Department of Pharmaceutical Technology, National Research Centre, Cairo, Egypt; Department of Pharmaceutics and Pharmaceutical Technology, Future University in Egypt, Egypt.
Department of Pharmaceutics and Industrial Pharmacy, Faculty of Pharmacy, Cairo University, Cairo, Egypt.
Eur J Pharm Sci. 2018 Mar 30;115:77-87. doi: 10.1016/j.ejps.2018.01.028. Epub 2018 Jan 16.

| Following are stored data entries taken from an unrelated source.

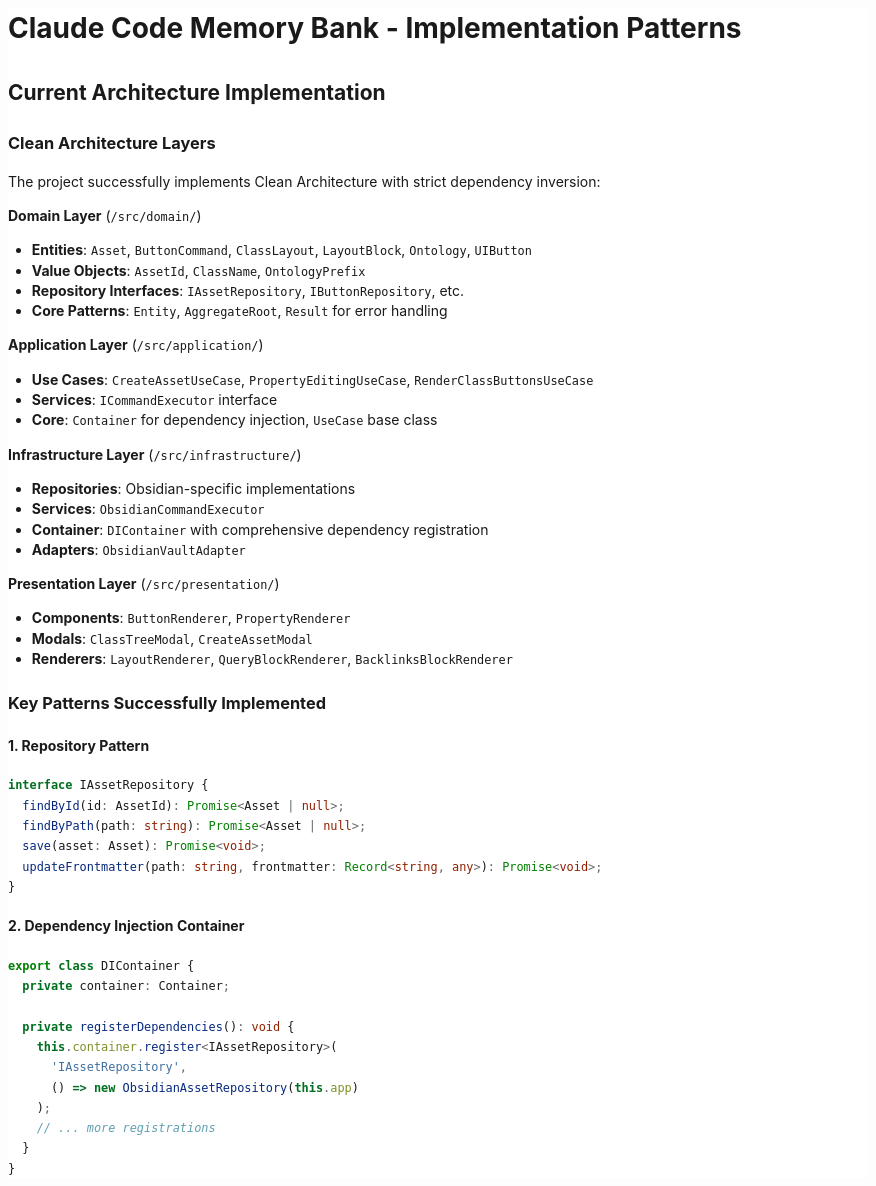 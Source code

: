 # Claude Code Memory Bank - Implementation Patterns

## Current Architecture Implementation

### Clean Architecture Layers
The project successfully implements Clean Architecture with strict dependency inversion:

**Domain Layer** (`/src/domain/`)
- **Entities**: `Asset`, `ButtonCommand`, `ClassLayout`, `LayoutBlock`, `Ontology`, `UIButton`
- **Value Objects**: `AssetId`, `ClassName`, `OntologyPrefix`
- **Repository Interfaces**: `IAssetRepository`, `IButtonRepository`, etc.
- **Core Patterns**: `Entity`, `AggregateRoot`, `Result` for error handling

**Application Layer** (`/src/application/`)
- **Use Cases**: `CreateAssetUseCase`, `PropertyEditingUseCase`, `RenderClassButtonsUseCase`
- **Services**: `ICommandExecutor` interface
- **Core**: `Container` for dependency injection, `UseCase` base class

**Infrastructure Layer** (`/src/infrastructure/`)
- **Repositories**: Obsidian-specific implementations
- **Services**: `ObsidianCommandExecutor`
- **Container**: `DIContainer` with comprehensive dependency registration
- **Adapters**: `ObsidianVaultAdapter`

**Presentation Layer** (`/src/presentation/`)
- **Components**: `ButtonRenderer`, `PropertyRenderer`
- **Modals**: `ClassTreeModal`, `CreateAssetModal`
- **Renderers**: `LayoutRenderer`, `QueryBlockRenderer`, `BacklinksBlockRenderer`

### Key Patterns Successfully Implemented

#### 1. Repository Pattern
```typescript
interface IAssetRepository {
  findById(id: AssetId): Promise<Asset | null>;
  findByPath(path: string): Promise<Asset | null>;
  save(asset: Asset): Promise<void>;
  updateFrontmatter(path: string, frontmatter: Record<string, any>): Promise<void>;
}
```

#### 2. Dependency Injection Container
```typescript
export class DIContainer {
  private container: Container;
  
  private registerDependencies(): void {
    this.container.register<IAssetRepository>(
      'IAssetRepository',
      () => new ObsidianAssetRepository(this.app)
    );
    // ... more registrations
  }
}
```
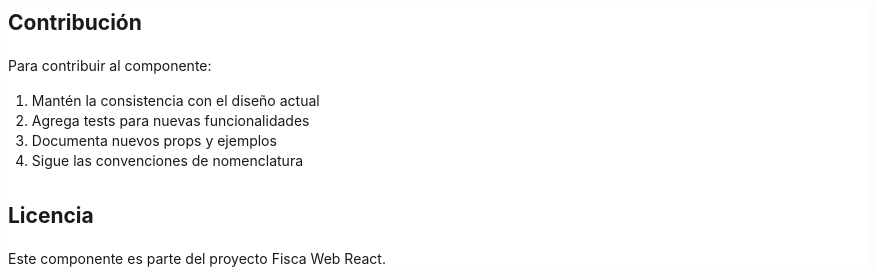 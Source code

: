 ## Contribución

Para contribuir al componente:

1. Mantén la consistencia con el diseño actual
2. Agrega tests para nuevas funcionalidades
3. Documenta nuevos props y ejemplos
4. Sigue las convenciones de nomenclatura

## Licencia

Este componente es parte del proyecto Fisca Web React.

Management of epilepsy requires brain delivery therapy, therefore, this study was aimed to prepare lamotrigine loaded poly-ɛ-(d,l-lactide-co-caprolactone) (PLCL) nanoparticles using spontaneous emulsification solvent diffusion method. Nanoparticles for brain delivery required to have a particle size <200 nm, polydispesity index <0.2 and a sustained drug release properties. For such aim different factors were considered in preparing the nanoparticles as PLCL monomers' ratio, type of organic solvent used to prepare the nanoparticles, amount of PLCL and Pluronic®F127 in the nanoparticles. Prepared nanoparticles were characterized for their shape, particle size, polydispersity index, zeta potential, encapsulation efficiency, drug loading capacity, process yield and in-vitro drug release pattern. The in-vivo investigation for brain delivery of selected nanoparticles delivered by intravenous route was investigated in rats and compared to that for oral tablet. The obtained nanoparticles were spherical in shape. The amount of surfactant and PLCL affected the properties of the obtained nanoparticles. Using a mixture of organic solvent in preparing the nanoparticles improved its properties. The nanoparticles prepared using PLCL with monomers' ratio of 25:75, had particle size value of 125 nm, polydispersity index value of 0.184, zeta potential value of -39 mV and encapsulation efficiency value of 99%, was selected to study their efficacy to deliver the drug to the brain. The tested nanoparticles showed higher values of T, C, AUC, and MRT in homogenized rat brain, compared to oral lamotrigine tablet, while the bioavailability of the oral tablet was higher in rat plasma compared to that for the nanoparticles. This reflects that brain was the main distribution site for tested nanoparticles, and plasma was the main distribution site for oral tablets. This confirms the goal of the selected formulation as brain delivery nanoparticles.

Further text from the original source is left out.